YOUR TASK >> Exact wording is required: give all the records again, minus the pictures.

»»

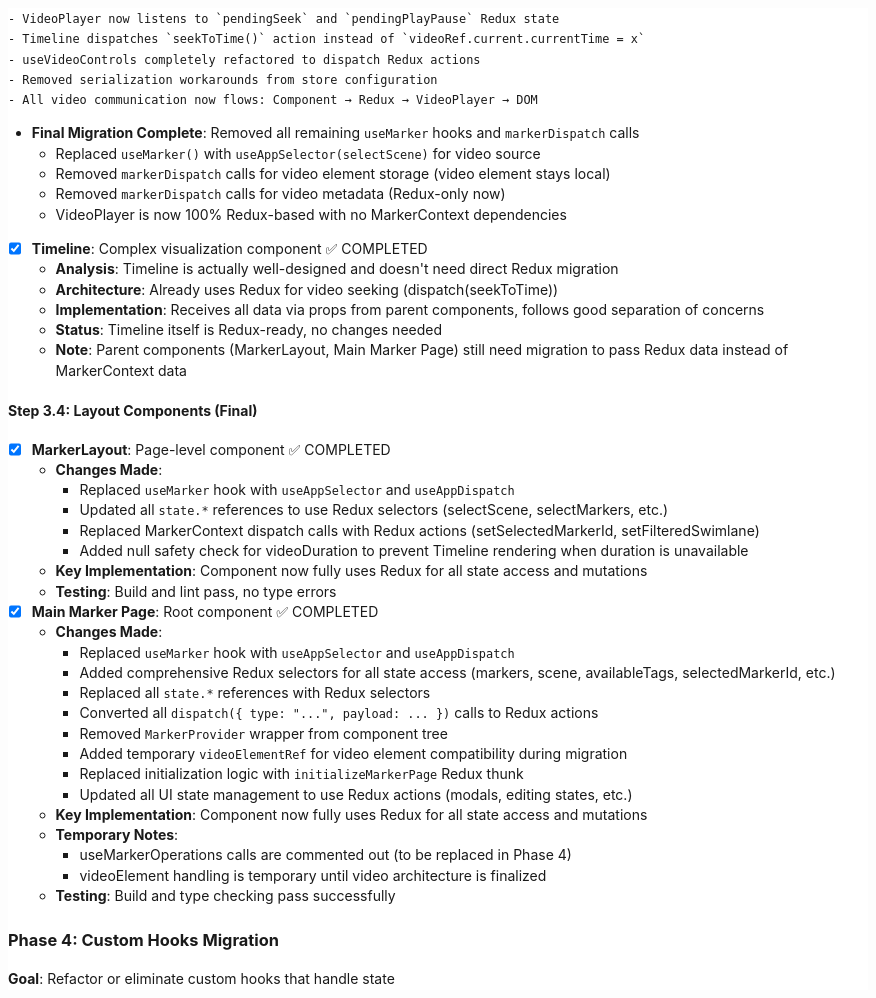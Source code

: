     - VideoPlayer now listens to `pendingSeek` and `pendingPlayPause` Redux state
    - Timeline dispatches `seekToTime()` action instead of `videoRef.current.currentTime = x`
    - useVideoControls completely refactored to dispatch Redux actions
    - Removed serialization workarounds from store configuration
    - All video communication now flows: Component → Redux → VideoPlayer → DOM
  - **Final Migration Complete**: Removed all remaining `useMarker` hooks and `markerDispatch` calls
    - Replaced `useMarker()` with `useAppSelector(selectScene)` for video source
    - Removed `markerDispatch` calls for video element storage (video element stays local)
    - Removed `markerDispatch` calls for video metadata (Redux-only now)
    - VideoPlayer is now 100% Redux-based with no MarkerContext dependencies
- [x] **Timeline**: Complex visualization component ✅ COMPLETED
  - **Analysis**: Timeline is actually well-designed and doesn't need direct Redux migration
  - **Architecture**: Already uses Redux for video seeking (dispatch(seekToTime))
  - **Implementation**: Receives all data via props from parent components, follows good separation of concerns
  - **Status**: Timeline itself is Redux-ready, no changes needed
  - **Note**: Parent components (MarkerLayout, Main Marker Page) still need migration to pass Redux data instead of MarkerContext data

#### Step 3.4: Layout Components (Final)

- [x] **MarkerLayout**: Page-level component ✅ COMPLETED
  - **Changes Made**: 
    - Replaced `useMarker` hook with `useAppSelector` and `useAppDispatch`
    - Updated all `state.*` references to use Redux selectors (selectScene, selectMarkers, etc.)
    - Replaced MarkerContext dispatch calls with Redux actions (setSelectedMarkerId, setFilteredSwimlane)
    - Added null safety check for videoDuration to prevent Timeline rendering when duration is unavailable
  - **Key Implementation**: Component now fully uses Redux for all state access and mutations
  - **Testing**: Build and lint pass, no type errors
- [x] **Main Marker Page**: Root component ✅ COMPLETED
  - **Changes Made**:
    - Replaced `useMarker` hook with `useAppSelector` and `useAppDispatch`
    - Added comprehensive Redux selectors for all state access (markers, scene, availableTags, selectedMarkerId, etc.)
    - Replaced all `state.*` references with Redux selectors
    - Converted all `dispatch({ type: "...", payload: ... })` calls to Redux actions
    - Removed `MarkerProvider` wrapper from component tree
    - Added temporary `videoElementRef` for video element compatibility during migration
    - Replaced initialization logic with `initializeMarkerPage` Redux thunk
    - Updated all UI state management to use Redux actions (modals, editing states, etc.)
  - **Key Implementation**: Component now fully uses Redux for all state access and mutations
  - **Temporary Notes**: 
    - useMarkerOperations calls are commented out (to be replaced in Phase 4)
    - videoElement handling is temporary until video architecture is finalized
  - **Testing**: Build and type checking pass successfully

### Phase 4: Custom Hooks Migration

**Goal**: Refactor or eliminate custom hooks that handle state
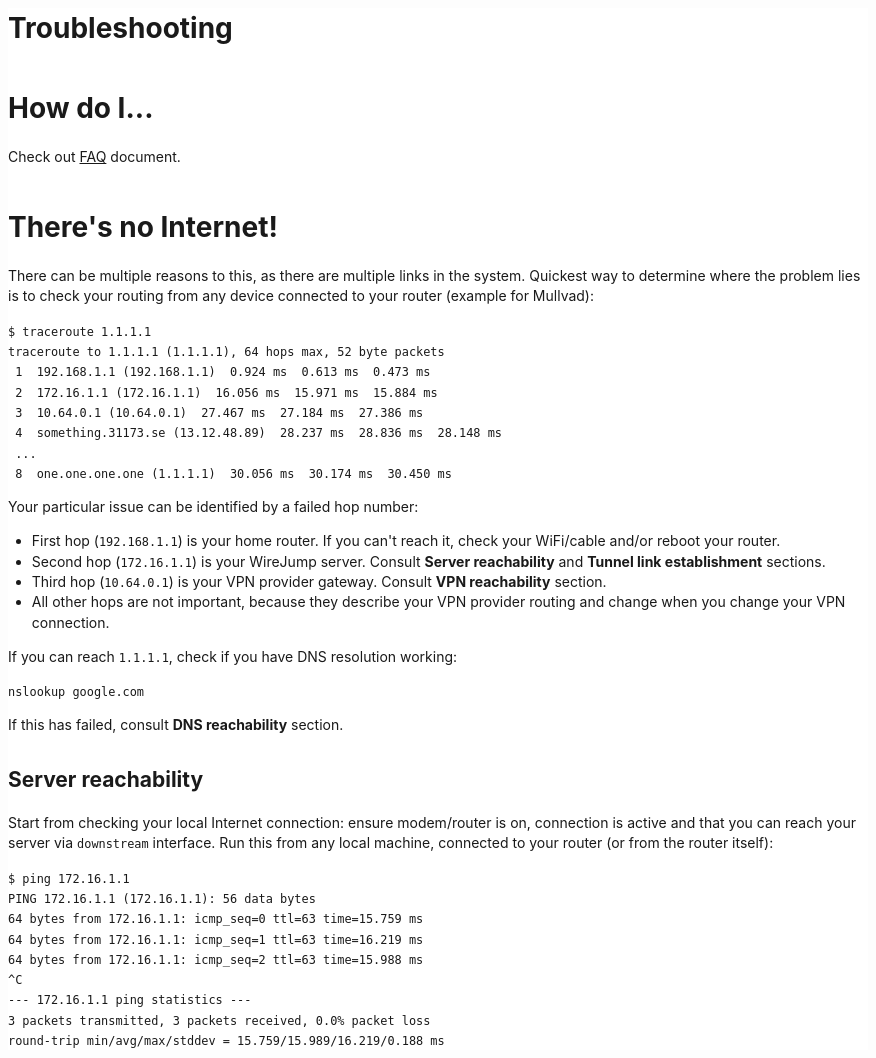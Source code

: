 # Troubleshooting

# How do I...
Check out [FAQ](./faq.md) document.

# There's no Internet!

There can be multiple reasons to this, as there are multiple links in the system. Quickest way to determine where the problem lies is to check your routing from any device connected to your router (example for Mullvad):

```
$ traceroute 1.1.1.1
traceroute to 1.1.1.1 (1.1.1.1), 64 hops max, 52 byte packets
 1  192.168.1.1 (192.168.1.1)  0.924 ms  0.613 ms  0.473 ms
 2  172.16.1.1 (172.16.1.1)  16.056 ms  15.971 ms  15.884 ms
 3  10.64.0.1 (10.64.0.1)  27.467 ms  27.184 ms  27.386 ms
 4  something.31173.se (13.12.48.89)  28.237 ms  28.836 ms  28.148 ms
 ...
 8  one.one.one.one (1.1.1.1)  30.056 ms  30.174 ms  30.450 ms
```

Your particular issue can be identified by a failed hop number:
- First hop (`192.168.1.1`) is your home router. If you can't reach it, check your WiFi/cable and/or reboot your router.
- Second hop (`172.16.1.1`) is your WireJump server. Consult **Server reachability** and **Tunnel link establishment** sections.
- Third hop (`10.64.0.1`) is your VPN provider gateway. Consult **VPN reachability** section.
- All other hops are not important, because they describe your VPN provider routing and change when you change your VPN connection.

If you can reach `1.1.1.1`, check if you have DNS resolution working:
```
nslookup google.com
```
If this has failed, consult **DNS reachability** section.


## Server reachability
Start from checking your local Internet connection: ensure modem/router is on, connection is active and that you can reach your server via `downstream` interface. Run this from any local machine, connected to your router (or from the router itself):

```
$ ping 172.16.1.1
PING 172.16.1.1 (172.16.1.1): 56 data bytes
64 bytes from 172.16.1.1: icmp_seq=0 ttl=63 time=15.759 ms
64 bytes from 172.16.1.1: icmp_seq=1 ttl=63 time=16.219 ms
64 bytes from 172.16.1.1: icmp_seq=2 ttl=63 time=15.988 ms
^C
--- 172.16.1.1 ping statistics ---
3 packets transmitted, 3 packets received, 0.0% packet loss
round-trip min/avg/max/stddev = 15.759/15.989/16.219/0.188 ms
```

««

TASK RESPONSE >>
Source code

:     - VideoPlayer now listens to `pendingSeek` and `pendingPlayPause` Redux state
    - Timeline dispatches `seekToTime()` action instead of `videoRef.current.currentTime = x`
    - useVideoControls completely refactored to dispatch Redux actions
    - Removed serialization workarounds from store configuration
    - All video communication now flows: Component → Redux → VideoPlayer → DOM
  - **Final Migration Complete**: Removed all remaining `useMarker` hooks and `markerDispatch` calls
    - Replaced `useMarker()` with `useAppSelector(selectScene)` for video source
    - Removed `markerDispatch` calls for video element storage (video element stays local)
    - Removed `markerDispatch` calls for video metadata (Redux-only now)
    - VideoPlayer is now 100% Redux-based with no MarkerContext dependencies
- [x] **Timeline**: Complex visualization component ✅ COMPLETED
  - **Analysis**: Timeline is actually well-designed and doesn't need direct Redux migration
  - **Architecture**: Already uses Redux for video seeking (dispatch(seekToTime))
  - **Implementation**: Receives all data via props from parent components, follows good separation of concerns
  - **Status**: Timeline itself is Redux-ready, no changes needed
  - **Note**: Parent components (MarkerLayout, Main Marker Page) still need migration to pass Redux data instead of MarkerContext data

#### Step 3.4: Layout Components (Final)

- [x] **MarkerLayout**: Page-level component ✅ COMPLETED
  - **Changes Made**: 
    - Replaced `useMarker` hook with `useAppSelector` and `useAppDispatch`
    - Updated all `state.*` references to use Redux selectors (selectScene, selectMarkers, etc.)
    - Replaced MarkerContext dispatch calls with Redux actions (setSelectedMarkerId, setFilteredSwimlane)
    - Added null safety check for videoDuration to prevent Timeline rendering when duration is unavailable
  - **Key Implementation**: Component now fully uses Redux for all state access and mutations
  - **Testing**: Build and lint pass, no type errors
- [x] **Main Marker Page**: Root component ✅ COMPLETED
  - **Changes Made**:
    - Replaced `useMarker` hook with `useAppSelector` and `useAppDispatch`
    - Added comprehensive Redux selectors for all state access (markers, scene, availableTags, selectedMarkerId, etc.)
    - Replaced all `state.*` references with Redux selectors
    - Converted all `dispatch({ type: "...", payload: ... })` calls to Redux actions
    - Removed `MarkerProvider` wrapper from component tree
    - Added temporary `videoElementRef` for video element compatibility during migration
    - Replaced initialization logic with `initializeMarkerPage` Redux thunk
    - Updated all UI state management to use Redux actions (modals, editing states, etc.)
  - **Key Implementation**: Component now fully uses Redux for all state access and mutations
  - **Temporary Notes**: 
    - useMarkerOperations calls are commented out (to be replaced in Phase 4)
    - videoElement handling is temporary until video architecture is finalized
  - **Testing**: Build and type checking pass successfully

### Phase 4: Custom Hooks Migration

**Goal**: Refactor or eliminate custom hooks that handle state
Source code

: # Troubleshooting

# How do I...
Check out [FAQ](./faq.md) document.

# There's no Internet!

There can be multiple reasons to this, as there are multiple links in the system. Quickest way to determine where the problem lies is to check your routing from any device connected to your router (example for Mullvad):

```
$ traceroute 1.1.1.1
traceroute to 1.1.1.1 (1.1.1.1), 64 hops max, 52 byte packets
 1  192.168.1.1 (192.168.1.1)  0.924 ms  0.613 ms  0.473 ms
 2  172.16.1.1 (172.16.1.1)  16.056 ms  15.971 ms  15.884 ms
 3  10.64.0.1 (10.64.0.1)  27.467 ms  27.184 ms  27.386 ms
 4  something.31173.se (13.12.48.89)  28.237 ms  28.836 ms  28.148 ms
 ...
 8  one.one.one.one (1.1.1.1)  30.056 ms  30.174 ms  30.450 ms
```

Your particular issue can be identified by a failed hop number:
- First hop (`192.168.1.1`) is your home router. If you can't reach it, check your WiFi/cable and/or reboot your router.
- Second hop (`172.16.1.1`) is your WireJump server. Consult **Server reachability** and **Tunnel link establishment** sections.
- Third hop (`10.64.0.1`) is your VPN provider gateway. Consult **VPN reachability** section.
- All other hops are not important, because they describe your VPN provider routing and change when you change your VPN connection.

If you can reach `1.1.1.1`, check if you have DNS resolution working:
```
nslookup google.com
```
If this has failed, consult **DNS reachability** section.


## Server reachability
Start from checking your local Internet connection: ensure modem/router is on, connection is active and that you can reach your server via `downstream` interface. Run this from any local machine, connected to your router (or from the router itself):

```
$ ping 172.16.1.1
PING 172.16.1.1 (172.16.1.1): 56 data bytes
64 bytes from 172.16.1.1: icmp_seq=0 ttl=63 time=15.759 ms
64 bytes from 172.16.1.1: icmp_seq=1 ttl=63 time=16.219 ms
64 bytes from 172.16.1.1: icmp_seq=2 ttl=63 time=15.988 ms
^C
--- 172.16.1.1 ping statistics ---
3 packets transmitted, 3 packets received, 0.0% packet loss
round-trip min/avg/max/stddev = 15.759/15.989/16.219/0.188 ms
```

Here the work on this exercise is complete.